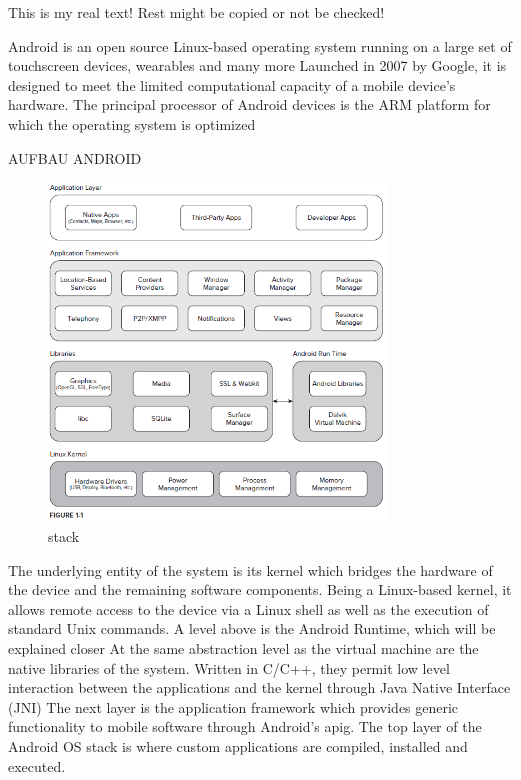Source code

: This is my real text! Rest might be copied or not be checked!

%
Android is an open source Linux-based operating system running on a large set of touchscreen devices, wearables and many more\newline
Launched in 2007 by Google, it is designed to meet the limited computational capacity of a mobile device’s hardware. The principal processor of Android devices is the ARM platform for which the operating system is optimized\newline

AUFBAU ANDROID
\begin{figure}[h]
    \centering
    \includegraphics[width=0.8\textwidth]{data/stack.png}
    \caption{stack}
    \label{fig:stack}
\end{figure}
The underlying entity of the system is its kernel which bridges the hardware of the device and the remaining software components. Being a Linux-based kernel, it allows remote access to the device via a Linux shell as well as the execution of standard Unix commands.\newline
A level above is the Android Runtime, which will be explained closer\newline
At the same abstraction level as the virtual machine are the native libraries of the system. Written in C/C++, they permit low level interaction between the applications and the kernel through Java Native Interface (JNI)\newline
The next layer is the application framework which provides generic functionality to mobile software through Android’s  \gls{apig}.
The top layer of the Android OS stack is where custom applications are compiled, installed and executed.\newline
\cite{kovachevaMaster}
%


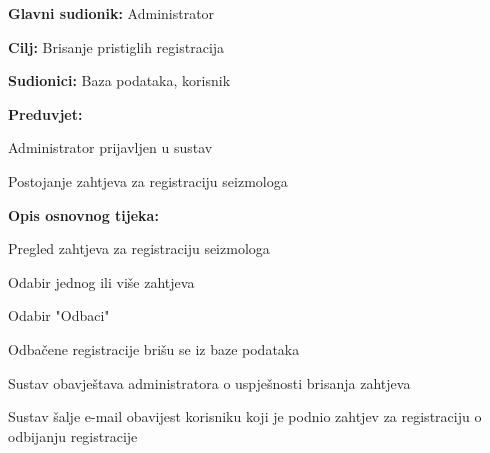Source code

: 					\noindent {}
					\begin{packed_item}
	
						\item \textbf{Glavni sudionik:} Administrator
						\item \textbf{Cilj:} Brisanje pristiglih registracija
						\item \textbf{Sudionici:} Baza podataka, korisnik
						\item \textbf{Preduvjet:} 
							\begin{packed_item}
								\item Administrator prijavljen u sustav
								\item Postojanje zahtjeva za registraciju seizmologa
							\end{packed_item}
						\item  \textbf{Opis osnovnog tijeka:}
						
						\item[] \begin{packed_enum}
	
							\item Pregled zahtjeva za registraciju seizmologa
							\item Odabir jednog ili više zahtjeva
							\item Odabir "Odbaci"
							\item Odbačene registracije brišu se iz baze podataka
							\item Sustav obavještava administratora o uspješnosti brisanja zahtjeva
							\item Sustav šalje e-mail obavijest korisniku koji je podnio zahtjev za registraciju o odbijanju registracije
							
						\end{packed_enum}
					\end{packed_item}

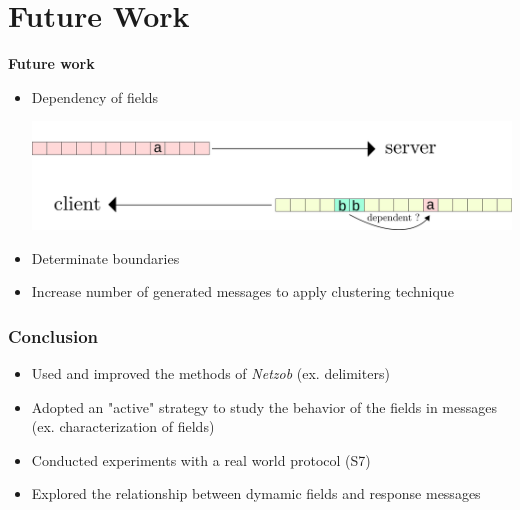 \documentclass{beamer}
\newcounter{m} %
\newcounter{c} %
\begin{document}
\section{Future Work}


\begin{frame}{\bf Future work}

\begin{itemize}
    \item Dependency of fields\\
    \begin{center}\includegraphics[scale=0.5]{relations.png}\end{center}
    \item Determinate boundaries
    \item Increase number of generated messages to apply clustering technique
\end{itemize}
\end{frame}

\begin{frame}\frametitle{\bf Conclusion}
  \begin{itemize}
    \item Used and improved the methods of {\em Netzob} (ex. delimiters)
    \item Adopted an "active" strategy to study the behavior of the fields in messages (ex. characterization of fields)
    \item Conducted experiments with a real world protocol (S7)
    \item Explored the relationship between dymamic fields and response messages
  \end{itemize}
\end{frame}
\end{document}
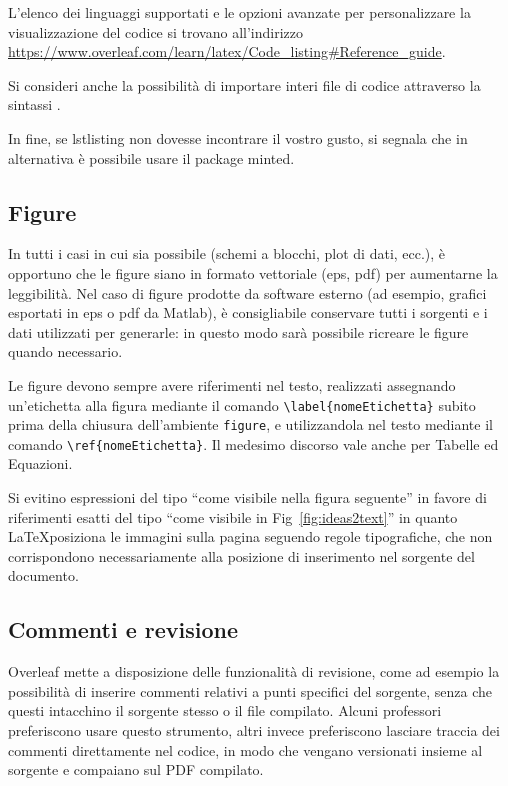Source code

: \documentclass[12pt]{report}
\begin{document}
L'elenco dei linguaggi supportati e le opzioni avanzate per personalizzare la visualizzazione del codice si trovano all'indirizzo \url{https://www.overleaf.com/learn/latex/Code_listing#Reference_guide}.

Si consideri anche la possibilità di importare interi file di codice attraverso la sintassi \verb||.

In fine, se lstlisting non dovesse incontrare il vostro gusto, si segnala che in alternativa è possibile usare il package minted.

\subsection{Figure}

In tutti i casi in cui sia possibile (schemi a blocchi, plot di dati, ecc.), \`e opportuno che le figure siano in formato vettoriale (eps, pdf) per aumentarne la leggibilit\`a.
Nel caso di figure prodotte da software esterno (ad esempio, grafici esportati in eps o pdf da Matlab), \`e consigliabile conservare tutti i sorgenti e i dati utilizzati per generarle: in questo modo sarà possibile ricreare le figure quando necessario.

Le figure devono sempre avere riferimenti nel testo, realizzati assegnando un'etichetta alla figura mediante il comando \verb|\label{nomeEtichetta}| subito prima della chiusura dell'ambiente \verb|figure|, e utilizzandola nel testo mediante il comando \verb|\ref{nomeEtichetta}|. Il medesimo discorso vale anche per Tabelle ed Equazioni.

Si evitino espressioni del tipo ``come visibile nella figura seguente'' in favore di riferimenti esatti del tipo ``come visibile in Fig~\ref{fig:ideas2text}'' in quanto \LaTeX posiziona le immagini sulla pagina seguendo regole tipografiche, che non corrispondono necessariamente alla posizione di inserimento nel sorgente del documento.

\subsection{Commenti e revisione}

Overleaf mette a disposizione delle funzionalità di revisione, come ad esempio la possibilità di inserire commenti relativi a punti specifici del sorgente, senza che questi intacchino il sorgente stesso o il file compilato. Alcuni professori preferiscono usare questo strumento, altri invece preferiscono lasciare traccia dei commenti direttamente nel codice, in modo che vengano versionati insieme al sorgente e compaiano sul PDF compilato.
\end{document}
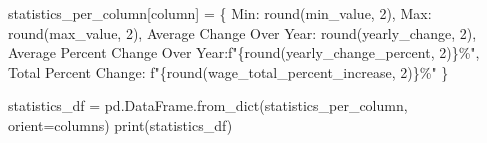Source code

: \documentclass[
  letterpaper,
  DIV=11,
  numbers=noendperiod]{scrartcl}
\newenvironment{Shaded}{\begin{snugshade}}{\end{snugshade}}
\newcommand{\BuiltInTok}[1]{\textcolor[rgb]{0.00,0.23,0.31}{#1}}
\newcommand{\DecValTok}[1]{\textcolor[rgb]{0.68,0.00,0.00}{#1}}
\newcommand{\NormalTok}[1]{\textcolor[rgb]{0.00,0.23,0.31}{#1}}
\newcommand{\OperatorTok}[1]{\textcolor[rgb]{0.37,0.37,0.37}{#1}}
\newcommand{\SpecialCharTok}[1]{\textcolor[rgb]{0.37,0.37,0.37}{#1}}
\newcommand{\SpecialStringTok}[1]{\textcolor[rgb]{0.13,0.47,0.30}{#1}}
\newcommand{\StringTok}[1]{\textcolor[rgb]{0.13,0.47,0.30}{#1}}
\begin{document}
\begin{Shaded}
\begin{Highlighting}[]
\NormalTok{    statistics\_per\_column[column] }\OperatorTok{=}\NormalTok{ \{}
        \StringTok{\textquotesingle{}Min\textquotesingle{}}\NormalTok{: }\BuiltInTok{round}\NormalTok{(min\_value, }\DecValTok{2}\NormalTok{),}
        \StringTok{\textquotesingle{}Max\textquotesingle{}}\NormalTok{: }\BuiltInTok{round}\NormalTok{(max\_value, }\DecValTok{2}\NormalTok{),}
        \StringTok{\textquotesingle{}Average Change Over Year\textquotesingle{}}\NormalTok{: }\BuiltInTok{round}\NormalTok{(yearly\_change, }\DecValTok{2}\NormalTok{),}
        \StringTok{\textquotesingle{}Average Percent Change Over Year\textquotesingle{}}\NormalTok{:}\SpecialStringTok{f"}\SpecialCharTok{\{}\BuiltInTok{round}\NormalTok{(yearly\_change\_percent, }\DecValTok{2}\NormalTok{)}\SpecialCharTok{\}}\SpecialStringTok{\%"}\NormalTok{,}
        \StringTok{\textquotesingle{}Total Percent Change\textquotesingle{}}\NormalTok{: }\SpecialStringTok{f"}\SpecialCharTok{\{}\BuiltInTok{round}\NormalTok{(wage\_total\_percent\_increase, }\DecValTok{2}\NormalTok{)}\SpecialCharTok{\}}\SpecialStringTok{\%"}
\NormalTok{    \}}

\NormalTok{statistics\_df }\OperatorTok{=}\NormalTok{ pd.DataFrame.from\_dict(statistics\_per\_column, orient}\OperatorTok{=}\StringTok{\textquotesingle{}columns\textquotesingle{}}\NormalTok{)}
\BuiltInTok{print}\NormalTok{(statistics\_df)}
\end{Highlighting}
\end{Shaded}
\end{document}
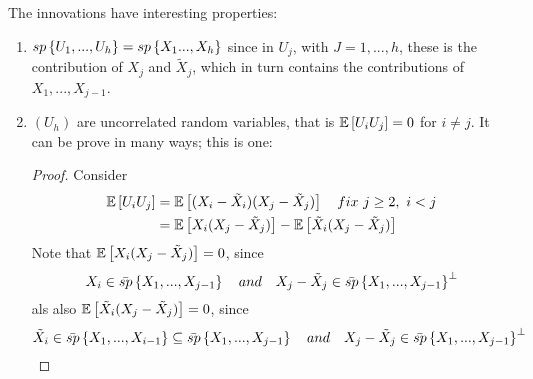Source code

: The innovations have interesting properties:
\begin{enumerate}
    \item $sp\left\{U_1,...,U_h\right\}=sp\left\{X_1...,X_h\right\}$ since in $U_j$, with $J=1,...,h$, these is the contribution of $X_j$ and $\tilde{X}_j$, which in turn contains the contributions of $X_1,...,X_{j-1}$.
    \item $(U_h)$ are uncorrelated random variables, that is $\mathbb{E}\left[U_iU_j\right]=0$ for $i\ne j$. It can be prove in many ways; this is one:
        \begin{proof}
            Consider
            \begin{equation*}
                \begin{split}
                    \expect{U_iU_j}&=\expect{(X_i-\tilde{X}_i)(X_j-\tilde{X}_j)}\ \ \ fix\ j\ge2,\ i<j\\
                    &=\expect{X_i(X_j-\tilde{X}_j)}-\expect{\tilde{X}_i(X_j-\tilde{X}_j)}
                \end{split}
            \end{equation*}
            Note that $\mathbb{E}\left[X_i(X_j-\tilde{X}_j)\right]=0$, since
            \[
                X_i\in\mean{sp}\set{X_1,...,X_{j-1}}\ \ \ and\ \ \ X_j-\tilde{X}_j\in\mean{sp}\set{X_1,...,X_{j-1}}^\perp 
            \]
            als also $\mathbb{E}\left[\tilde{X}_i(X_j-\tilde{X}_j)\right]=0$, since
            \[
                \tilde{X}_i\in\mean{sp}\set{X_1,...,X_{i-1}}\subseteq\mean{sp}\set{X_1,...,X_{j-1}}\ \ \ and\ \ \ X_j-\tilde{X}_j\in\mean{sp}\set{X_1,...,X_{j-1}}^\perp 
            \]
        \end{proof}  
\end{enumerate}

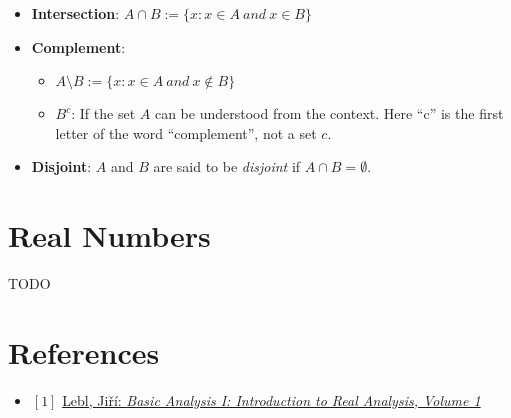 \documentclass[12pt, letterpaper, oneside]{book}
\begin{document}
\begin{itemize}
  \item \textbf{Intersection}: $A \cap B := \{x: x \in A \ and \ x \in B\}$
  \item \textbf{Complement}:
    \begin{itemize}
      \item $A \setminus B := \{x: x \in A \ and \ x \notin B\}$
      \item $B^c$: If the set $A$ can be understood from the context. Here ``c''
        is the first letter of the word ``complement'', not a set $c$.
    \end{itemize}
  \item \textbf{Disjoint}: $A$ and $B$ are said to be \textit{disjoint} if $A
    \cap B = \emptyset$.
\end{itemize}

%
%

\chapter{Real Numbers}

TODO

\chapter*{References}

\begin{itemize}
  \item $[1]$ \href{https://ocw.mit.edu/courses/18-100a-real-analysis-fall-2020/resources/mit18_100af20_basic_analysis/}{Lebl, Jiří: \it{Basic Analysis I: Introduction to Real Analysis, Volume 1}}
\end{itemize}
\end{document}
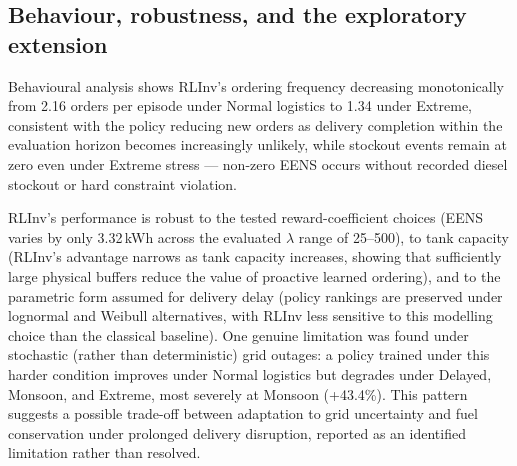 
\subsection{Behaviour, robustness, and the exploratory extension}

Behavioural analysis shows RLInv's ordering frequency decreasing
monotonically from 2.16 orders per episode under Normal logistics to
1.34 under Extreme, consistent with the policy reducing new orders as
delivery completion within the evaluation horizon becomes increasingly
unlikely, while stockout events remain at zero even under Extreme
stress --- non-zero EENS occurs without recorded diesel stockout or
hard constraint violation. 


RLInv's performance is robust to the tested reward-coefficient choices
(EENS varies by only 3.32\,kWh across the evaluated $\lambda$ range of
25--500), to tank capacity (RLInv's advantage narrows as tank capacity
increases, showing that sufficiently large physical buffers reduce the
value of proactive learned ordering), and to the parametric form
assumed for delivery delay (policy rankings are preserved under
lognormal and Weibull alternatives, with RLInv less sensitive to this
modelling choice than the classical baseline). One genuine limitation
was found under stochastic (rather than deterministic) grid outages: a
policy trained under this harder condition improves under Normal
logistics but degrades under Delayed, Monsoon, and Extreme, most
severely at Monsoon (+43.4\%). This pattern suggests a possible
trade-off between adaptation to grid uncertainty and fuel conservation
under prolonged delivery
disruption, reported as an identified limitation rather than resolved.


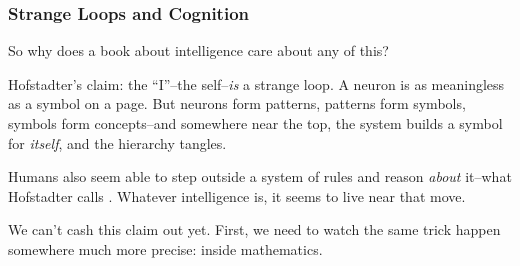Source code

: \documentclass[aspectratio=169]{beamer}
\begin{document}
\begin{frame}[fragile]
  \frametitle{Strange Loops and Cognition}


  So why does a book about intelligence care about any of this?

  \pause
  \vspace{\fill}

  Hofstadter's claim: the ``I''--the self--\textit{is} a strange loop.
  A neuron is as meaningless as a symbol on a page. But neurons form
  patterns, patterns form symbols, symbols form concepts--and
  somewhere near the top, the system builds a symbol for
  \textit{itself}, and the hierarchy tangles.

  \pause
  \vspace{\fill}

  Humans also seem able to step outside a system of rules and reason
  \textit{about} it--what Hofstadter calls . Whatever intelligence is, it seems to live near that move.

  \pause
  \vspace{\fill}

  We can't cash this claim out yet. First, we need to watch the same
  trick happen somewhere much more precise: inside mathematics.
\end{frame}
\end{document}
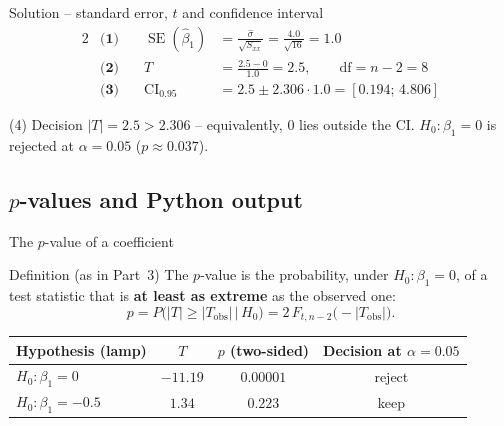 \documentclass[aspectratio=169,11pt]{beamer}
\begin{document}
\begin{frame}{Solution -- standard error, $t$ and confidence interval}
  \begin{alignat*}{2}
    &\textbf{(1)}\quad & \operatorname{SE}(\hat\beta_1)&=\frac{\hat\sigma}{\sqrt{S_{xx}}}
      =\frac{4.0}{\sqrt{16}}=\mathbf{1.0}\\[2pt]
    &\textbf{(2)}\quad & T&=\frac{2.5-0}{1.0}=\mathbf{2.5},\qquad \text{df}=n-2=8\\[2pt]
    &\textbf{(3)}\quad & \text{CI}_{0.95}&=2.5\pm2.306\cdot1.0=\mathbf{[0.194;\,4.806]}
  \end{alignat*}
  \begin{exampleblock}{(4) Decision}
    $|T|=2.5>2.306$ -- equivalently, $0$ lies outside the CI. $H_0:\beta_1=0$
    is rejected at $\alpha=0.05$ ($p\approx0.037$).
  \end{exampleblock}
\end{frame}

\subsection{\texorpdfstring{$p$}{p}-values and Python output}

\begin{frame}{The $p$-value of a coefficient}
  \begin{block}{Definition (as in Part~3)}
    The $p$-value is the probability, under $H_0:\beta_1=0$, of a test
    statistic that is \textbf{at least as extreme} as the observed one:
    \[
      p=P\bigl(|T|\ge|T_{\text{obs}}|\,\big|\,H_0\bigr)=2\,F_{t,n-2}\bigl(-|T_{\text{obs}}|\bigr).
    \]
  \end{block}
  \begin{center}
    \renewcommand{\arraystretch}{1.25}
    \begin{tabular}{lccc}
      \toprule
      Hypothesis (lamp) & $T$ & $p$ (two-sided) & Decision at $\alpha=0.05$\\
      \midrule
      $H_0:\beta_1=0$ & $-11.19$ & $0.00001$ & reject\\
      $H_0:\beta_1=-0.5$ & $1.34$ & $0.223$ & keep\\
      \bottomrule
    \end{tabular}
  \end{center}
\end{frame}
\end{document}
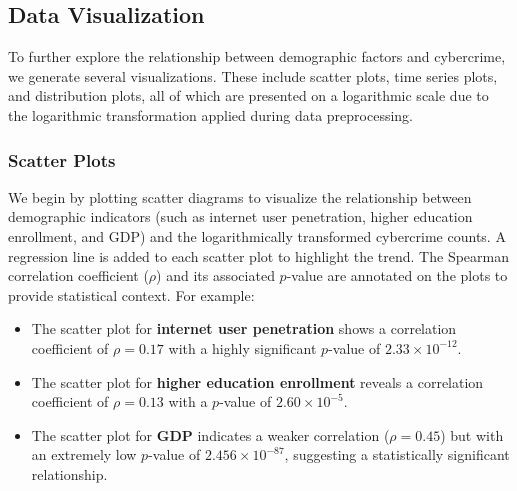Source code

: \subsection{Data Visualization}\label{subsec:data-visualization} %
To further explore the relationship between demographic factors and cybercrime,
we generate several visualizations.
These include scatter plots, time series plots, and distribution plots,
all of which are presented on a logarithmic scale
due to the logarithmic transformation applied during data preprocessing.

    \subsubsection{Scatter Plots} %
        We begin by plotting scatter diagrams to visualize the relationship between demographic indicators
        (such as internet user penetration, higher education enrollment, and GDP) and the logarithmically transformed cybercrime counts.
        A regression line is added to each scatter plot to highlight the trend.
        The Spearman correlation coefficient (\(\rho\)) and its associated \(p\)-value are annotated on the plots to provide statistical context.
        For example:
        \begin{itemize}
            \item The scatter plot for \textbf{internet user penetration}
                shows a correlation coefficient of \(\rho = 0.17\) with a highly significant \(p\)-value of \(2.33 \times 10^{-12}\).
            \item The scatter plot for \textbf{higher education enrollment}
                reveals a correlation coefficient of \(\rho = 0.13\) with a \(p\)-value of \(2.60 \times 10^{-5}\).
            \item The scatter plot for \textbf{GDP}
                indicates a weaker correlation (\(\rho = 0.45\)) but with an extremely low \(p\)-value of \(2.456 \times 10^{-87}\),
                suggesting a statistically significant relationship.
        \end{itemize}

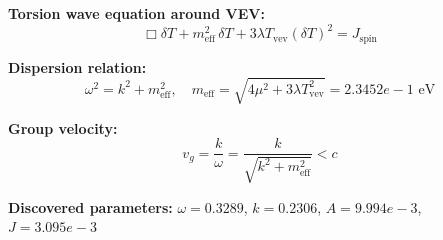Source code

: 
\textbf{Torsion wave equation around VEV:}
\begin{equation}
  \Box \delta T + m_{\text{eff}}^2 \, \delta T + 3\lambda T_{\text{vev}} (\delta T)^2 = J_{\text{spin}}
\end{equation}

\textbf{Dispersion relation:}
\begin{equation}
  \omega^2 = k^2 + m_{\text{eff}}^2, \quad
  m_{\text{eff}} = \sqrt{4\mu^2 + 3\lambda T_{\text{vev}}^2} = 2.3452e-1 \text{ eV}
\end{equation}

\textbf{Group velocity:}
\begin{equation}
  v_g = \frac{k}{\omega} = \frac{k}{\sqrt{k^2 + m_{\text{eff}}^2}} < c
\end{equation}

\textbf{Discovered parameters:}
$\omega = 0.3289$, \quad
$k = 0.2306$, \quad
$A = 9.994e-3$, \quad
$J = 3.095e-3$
-=-=-=-=-
This exercise requires the lines of the entries containing the string "zero".

• [RESULT OF THE TASK]:
unlikely, while stockout events remain at zero even under Extreme
stress --- non-zero EENS occurs without recorded diesel stockout or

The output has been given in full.